吉本氏 難しいんですよ。というもの、VoLTEには事実上、世界標準がありません。共通規格はあるのですが、オプションが多すぎて、みんなが勝手にインプリ(実装)している状態で、グローバルでもこのオペレーターで動いても、こっちではダメとなるため、結局はカスタマイズが必要になってきます。実はQualcommさんのチップも、ドコモモード、auモード、ソフトバンクモードと3つのモードを持っていて、オペレーターごとに別々の仕様で動かしています。
―― なるほど。コスト面でいうと、キャリアの試験なしで投入するという方向性はいかがですか。
吉本氏 基本的にはTELECやJATEを通っていればしょうがないというスタンスですが、やはりオペレーター側は嫌がります。基本的には、試験をしてほしいというスタンスですね。ただ、やはりお金がかかる。
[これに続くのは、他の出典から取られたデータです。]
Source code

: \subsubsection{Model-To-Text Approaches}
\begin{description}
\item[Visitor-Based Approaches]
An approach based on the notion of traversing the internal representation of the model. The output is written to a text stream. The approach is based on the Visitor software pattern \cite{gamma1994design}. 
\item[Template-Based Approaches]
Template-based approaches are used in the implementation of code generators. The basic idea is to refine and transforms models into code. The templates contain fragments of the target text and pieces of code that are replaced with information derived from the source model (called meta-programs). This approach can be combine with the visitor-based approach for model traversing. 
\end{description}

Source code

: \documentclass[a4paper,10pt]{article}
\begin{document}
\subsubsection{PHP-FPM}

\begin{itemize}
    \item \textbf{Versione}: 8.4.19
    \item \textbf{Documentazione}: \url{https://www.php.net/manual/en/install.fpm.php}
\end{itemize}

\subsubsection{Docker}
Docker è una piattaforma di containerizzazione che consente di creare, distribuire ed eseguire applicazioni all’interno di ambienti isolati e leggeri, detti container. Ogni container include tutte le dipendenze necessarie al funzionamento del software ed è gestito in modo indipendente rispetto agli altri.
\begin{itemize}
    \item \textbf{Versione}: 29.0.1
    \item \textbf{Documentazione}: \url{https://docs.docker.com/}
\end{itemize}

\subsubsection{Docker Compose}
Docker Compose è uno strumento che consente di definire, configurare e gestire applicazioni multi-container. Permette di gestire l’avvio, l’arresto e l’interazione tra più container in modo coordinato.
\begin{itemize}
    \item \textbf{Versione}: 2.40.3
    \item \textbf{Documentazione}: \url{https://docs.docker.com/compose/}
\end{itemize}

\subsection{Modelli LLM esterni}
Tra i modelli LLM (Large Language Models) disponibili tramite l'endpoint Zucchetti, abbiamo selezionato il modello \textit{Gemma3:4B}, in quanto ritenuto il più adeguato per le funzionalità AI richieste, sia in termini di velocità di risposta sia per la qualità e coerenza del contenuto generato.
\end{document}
―― 音声通話は携帯電話の基本中の基本だけに、万が一でもトラブルがあると困りますからね。
吉本氏 そうなんです。ですから、チップベンダーも試験をしていないというようなものは、さすがに怖くて使うことができません。
ZTEの認知度向上に努める
―― MVNOの導入に関しては、今回は楽天モバイル1社だけでした。ここは増やしていくお考えでしょうか。
吉本氏 そこには、一生懸命アプローチしています。アプローチはしていて、いくつかいいお話も来ている状況です。MVNOもいくつかスタンスがあり、きちんと端末で差を出していくところもあれば、売れたものを取り扱うというところもあります。(販売台数を伸ばすには)後者の「売れたら持ってきて」というところにまで広がらないといけません。それまでは、楽天さんのように、端末で差を出していくところにアプローチを続けていきます。
―― 認知度を上げるという意味では、PR活動も重要になってくると思います。
吉本氏 広報とマーケティングが、そこをやっています。最初に改善したのが、まずWeb(ZTEジャパンのWebサイト)を何とかしましょうというところで、少し見やすくしました。今やっているのが、交通広告で6月ぐらいから、名前を知ってもらう活動をしています。第2弾も7月から、JRの駅でやる予定です。その他、デジタル系の広告を出し、検索したらすぐに出てくるようにしたり、ターゲットマーケティングも始めています。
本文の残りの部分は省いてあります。